Handling a fixed number of categories
Given data like
@prefix : <http://example.org/books/> .
:book1 a :Book, :Cat1 .
:book2 a :Book, :Cat1, :Cat3 .
:book3 a :Book, :Cat1, :Cat2 .
you can use a query like
prefix : <http://example.org/books/>
select ?individual
(if(bound(?cat1),1,0) as ?Cat1)
(if(bound(?cat2),1,0) as ?Cat2)
(if(bound(?cat3),1,0) as ?Cat3)
where {
?individual a :Book .
OPTIONAL { ?individual a :Cat1 . bind( ?individual as ?cat1 ) }
OPTIONAL { ?individual a :Cat2 . bind( ?individual as ?cat2 ) }
OPTIONAL { ?individual a :Cat3 . bind( ?individual as ?cat3 ) }
}
order by ?book
in which certain variables are bound (the particular value to which they are bound doesn't really matter though) based on the whether certain triples are present to get results like these:
$ arq --data data.n3 --query matrix.sparql
-----------------------------------
| individual | Cat1 | Cat2 | Cat3 |
===================================
| :book1 | 1 | 0 | 0 |
| :book2 | 1 | 0 | 1 |
| :book3 | 1 | 1 | 0 |
-----------------------------------
Handling an arbitrary number of categories
Here's a solution that seems to work in Jena, though I'm not sure that the specific results are guaranteed. (Update: Based on this answers.semanticweb.com question and answer, it seems that this behavior is not guaranteed by the SPARQL specification.) If we have a little bit more data, e.g., about which things are categories and which are books, e.g.,
@prefix : <http://example.org/books/> .
:book1 a :Book, :Cat1 .
:book2 a :Book, :Cat1, :Cat3 .
:book3 a :Book, :Cat1, :Cat2 .
:Cat1 a :Category .
:Cat2 a :Category .
:Cat3 a :Category .
then we can run a subquery that selects all the categories in order, and then for each book computes a string indicating whether or not the book is in each category.
prefix : <http://example.org/books/>
select ?book (group_concat(?isCat) as ?matrix) where {
{
select ?category where {
?category a :Category
}
order by ?category
}
?book a :Book .
OPTIONAL { bind( 1 as ?isCat ) ?book a ?category . }
OPTIONAL { bind( 0 as ?isCat ) NOT EXISTS { ?book a ?category } }
}
group by ?book
order by ?book
This has the output:
$ arq --data data.n3 --query matrix2.query
--------------------
| book | matrix |
====================
| :book1 | "1 0 0" |
| :book2 | "1 0 1" |
| :book3 | "1 1 0" |
--------------------
which is much closer to the output in the question, and handles an arbitrary number categories.
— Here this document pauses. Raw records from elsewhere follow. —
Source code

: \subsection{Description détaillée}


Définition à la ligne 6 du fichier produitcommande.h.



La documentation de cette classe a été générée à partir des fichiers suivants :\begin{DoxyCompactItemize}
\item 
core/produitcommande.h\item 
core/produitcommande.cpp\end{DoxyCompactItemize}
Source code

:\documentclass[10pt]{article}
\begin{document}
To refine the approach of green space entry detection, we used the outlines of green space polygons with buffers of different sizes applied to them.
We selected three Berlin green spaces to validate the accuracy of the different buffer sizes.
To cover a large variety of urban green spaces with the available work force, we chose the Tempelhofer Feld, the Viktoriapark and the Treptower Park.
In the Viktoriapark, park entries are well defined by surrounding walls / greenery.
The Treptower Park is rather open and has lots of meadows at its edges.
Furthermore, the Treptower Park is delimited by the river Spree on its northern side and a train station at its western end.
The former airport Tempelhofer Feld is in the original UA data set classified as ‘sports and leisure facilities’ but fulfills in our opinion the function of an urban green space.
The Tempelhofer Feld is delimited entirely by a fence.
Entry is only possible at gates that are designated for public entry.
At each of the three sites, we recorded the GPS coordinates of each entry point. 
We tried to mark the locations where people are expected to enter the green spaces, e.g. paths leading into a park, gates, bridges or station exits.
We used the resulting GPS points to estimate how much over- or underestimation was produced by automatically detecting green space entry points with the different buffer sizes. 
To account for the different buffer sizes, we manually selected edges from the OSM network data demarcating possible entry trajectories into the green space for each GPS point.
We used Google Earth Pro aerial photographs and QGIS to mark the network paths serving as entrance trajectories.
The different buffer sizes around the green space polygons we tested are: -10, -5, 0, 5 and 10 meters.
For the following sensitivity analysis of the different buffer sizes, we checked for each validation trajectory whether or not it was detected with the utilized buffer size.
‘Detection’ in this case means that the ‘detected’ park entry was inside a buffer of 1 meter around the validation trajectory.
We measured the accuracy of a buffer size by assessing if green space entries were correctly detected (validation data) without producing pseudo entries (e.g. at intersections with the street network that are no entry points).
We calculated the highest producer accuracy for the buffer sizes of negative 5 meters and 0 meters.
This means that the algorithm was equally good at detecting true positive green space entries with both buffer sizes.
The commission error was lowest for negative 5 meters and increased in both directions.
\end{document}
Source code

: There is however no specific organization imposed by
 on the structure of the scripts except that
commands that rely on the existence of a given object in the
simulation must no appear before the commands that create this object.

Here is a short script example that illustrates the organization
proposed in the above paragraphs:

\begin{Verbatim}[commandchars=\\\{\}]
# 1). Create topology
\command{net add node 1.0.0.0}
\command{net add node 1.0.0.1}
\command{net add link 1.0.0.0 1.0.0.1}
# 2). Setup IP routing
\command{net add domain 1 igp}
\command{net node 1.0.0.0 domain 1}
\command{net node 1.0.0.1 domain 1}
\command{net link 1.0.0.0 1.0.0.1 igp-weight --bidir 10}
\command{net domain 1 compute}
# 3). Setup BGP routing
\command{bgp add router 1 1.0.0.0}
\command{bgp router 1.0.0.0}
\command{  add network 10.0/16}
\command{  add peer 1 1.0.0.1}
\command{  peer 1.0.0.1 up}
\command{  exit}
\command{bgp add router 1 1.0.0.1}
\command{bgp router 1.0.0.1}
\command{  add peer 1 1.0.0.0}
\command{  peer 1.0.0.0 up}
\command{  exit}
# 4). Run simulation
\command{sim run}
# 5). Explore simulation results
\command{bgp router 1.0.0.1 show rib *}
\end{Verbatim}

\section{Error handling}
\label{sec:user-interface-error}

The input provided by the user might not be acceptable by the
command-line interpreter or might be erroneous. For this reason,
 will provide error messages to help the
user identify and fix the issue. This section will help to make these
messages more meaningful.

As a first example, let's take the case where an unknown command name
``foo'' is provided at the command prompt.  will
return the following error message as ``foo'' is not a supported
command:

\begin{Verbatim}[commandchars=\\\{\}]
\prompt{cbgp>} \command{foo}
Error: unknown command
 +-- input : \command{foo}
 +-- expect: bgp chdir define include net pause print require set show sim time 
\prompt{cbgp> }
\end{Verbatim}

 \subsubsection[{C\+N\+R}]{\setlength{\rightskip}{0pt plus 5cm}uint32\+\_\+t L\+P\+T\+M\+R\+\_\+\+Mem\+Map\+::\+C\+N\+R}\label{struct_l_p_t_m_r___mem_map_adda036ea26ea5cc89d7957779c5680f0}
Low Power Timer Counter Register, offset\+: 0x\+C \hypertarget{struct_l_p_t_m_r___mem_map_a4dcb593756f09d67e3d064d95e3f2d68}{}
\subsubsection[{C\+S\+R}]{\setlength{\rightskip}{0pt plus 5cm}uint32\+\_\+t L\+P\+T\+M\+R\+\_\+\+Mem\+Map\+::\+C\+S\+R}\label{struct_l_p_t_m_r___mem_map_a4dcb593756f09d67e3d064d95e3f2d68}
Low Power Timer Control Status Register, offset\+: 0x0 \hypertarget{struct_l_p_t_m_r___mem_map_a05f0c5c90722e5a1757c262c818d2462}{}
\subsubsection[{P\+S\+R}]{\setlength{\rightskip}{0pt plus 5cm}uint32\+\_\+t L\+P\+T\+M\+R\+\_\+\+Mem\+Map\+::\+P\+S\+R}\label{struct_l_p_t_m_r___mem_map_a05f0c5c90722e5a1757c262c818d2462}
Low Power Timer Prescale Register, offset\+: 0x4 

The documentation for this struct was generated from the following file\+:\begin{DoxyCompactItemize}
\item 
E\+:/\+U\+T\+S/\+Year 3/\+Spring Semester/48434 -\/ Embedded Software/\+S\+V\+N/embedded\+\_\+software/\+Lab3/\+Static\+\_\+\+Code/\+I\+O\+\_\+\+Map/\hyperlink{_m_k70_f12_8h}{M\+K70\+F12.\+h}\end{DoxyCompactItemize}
However, it depends on the values of ?category
being processed in the same order for each ?book
, and I'm not sure whether that's guaranteed or not.
We can even use this approach to generate a header row for the table. Again, this depends on the ?category
values being processed in the same order for each ?book
, which might not be guaranteed, but seems to work in Jena. To get a category header, all we need to do is create a row where ?book
is unbound, and the value of the ?isCat
indicates the particular category:
prefix : <http://example.org/books/>
select ?book (group_concat(?isCat) as ?matrix) where {
{
select ?category where {
?category a :Category
}
order by ?category
}
# This generates the header row where ?isCat is just
# the category, so the group_concat gives headers.
{
bind(?category as ?isCat)
}
UNION
# This is the table as before
{
?book a :Book .
OPTIONAL { bind( 1 as ?isCat ) ?book a ?category . }
OPTIONAL { bind( 0 as ?isCat ) NOT EXISTS { ?book a ?category } }
}
}
group by ?book
order by ?book
We get this output:
--------------------------------------------------------------------------------------------------------
| book | matrix |
========================================================================================================
| | "http://example.org/books/Cat1 http://example.org/books/Cat2 http://example.org/books/Cat3" |
| :book1 | "1 0 0" |
| :book2 | "1 0 1" |
| :book3 | "1 1 0" |
--------------------------------------------------------------------------------------------------------
Using some string manipulation, you could shorten the URIs used for the categories, or widen the array entries to get correct alignment. One possibility is this:
prefix : <http://example.org/books/>
select ?book (group_concat(?isCat) as ?categories) where {
{
select ?category
(strafter(str(?category),"http://example.org/books/") as ?name)
where {
?category a :Category
}
order by ?category
}
{
bind(?name as ?isCat)
}
UNION
{
?book a :Book .
# The string manipulation here takes the name of the category (which should
# be at least two character), trims off the first character (string indexing
# in XPath functions starts at 1), and replaces the rest with " ". The resulting
# spaces are concatenated with "1" or "0" depending on whether the book is a
# member of the category. The resulting string has the same width as the
# category name, and makes for a nice table.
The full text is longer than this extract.